Event on Arlington Safety-Net Nonprofits Draws Engaged Crowd

More than 100 community members went to Central Library on Monday, Feb. 1 to learn about the work of 14 Arlington “safety-net” nonprofits that provide the most basic necessities for a stable life: housing and shelter; health and mental health services; food; and emergency and employment assistance. Attendees heard about the findings of a new report: “Arlington’s Safety-Net Nonprofits: Advancing the Common Good.”

The report was produced by the Marymount University Nonprofit Resource Center in Partnership with the Arlington Community Foundation. Matthew Shank, Marymount University president, and Wanda Pierce, Arlington Community Foundation executive director, explained that the Center was created in late 2014 to educate the public on pressing community needs and to support Arlington’s nonprofits in meeting those needs.

Anne Vorder Bruegge, the Center director, presented highlights of the report, which examines the nonprofits’ social and economic contributions. A panel consisting of Arlington County DHS Director Anita Friedman, Doorways for Women and Families Executive Director Caroline Jones, Arlington Food Assistance Center Director Charles Meng and Arlington Thrive Volunteer Cynthia Dahlin emphasized that these nonprofits strive to be accessible and user-friendly to community members in their most vulnerable times.

Friedman described the striking increases in numbers of Arlington residents seeking assistance with food, housing, medical care and employment since the 2008 recession. According to the US Census Bureau, more than 17,000 Arlington residents are living at or below the Federal poverty level of $24,250 for a household of four. The 2015 median household income in Arlington was $106,400.

“These nonprofits are witnesses to those who face challenges and are key players in making Arlington a caring community that values and supports all of its residents,” explained Anne Vor der Bruegge, director of the Nonprofit Resource Center.

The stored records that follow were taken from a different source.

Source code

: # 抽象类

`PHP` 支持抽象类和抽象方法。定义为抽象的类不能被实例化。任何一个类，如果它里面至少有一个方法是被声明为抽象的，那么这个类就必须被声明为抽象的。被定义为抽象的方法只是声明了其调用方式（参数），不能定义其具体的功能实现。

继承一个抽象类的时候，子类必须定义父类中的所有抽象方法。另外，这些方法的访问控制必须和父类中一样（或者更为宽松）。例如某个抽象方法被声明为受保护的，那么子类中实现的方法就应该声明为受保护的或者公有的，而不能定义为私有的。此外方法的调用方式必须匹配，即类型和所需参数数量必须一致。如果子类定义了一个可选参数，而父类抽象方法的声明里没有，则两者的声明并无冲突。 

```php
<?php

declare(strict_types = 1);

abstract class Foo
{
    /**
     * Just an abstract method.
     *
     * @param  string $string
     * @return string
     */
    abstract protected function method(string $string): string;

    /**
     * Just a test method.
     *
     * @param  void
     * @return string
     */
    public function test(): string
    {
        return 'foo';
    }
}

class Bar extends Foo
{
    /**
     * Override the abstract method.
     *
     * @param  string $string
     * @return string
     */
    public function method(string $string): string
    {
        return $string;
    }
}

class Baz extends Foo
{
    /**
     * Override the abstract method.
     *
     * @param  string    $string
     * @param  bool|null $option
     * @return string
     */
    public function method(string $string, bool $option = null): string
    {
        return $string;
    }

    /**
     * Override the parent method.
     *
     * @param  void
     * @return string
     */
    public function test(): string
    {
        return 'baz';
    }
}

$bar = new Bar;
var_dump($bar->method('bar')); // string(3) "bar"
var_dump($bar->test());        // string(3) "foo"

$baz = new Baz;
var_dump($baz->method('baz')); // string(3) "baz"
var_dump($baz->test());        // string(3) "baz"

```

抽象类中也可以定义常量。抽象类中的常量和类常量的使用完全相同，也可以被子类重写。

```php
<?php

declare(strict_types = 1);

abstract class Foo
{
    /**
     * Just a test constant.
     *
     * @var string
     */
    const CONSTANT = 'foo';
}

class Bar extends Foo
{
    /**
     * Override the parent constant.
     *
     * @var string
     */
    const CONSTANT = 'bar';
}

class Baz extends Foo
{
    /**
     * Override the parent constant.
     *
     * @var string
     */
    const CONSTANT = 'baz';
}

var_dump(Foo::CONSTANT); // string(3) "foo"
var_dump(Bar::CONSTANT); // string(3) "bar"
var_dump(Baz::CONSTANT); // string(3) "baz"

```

A central theme of the report is that Arlington’s safety-net nonprofits are cost-effective at providing high-quality, affordable services by leveraging donated goods and services and attracting corporate, philanthropic and public funds. In the past year, for example, Arlington Free Clinic provided ongoing medical care to more than 1,600 uninsured community members by coordinating the services of 500 volunteers and accessing several million dollars in donated medications.

The report highlights the degree to which the organizations multiply their impact through strategic collaboration with each other and in public-private partnerships with Arlington County. Each organization focuses on what it does best while ensuring that clients access additional services they need from other organizations. For example, Doorways for Women and Children partners with the Arlington Partnership for Affordable Housing to help victims of domestic violence find safe housing while working with the victims to build their self-sufficiency and heal from the trauma of abuse.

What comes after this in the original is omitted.